Ma vie quotidienne à Mahambo a un aspect répétitif, sujet à redites qui pourraient lasser le lecteur : je pointerai donc seulement quelques aspects et événements plus saillants.
Une info à connaître : 25 euros sont actuellement demandés à l'arrivée pour un visa de 30 jours, alors que celui-ci était gratuit auparavant.
Par ailleurs, je communiquerai avec Christiane par SMS : ils ne coûtent que 0,10 € vers la Belgique.
Sachez aussi que maintenant il faut s'enregistrer chez les opérateurs (Airtel, Orange et Telma) pour toutes les cartes SIM de téléphone portable : les Américains, dans le cadre de la lutte contre le terrorisme, ont obtenu cette mesure du gouvernement malgache... dommages collatéraux des odieux attentats qui frappent tant de pays dont le nôtre.
Il avait beaucoup plu avant mon arrivée et il fallait retrousser le short pour arriver au campus Mitsinjo par le chemin le plus court. Le scooter aussi n'aurait pu franchir certains creux des pistes envahies par l'eau, m'obligeant plus d'une fois à des détours. Evidemment, dans les canaux du jardin, le tarot (sonj en malgache) est à l'aise les pieds dans l'eau ; les hibiscus sont épanouis, au pied de la terrasse, pour accueillir les visiteurs, et le niaouli dans le jardin exhibe ses fleurs blanches odorantes : de la famille des eucalyptus, son écorce matelassée qui se délite est très curieuse mais permet de le reconnaître facilement.
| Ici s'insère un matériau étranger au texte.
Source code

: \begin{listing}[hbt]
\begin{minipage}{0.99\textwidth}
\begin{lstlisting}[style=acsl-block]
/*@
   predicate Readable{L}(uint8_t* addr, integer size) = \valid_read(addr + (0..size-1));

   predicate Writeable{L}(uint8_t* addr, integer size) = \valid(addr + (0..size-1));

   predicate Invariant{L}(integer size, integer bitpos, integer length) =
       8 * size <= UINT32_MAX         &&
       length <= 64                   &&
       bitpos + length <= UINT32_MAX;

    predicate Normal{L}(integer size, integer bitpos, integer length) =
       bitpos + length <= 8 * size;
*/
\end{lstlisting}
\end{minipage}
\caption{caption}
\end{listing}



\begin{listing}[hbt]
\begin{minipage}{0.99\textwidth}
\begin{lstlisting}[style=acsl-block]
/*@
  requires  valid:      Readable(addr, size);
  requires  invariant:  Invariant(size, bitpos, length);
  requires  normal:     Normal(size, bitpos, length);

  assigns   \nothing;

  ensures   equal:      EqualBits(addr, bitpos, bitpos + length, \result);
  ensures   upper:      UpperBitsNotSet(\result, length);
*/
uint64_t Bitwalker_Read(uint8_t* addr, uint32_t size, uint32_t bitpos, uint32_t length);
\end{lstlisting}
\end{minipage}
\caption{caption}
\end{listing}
Un "oiseau de paradis" (Heliconia sp.), appelé là-bas balisier, a même franchi la haie du jardin d'Olatra...
C'est évidemment du temps qui convient aux champignons : j'en dénombre une dizaine dans la pelouse de Véro et Paul, sur les 50 mètres qui me séparent de la plage deux fois par jour.
Marguerite, ma gentille voisine, se fait également un plaisir de m'apporter ce qu'elle trouve près de chez elle : les grandes lépiotes (Chlorophyllum molybdites), à gauche, ne sont pas rares, car elles poussent aussi près de chez Etienne, le gardien de zébus et de la maison de Véro ; les Phallus indusiatus, à droite, sont curieux pour nous, mais fréquents à Mahambo.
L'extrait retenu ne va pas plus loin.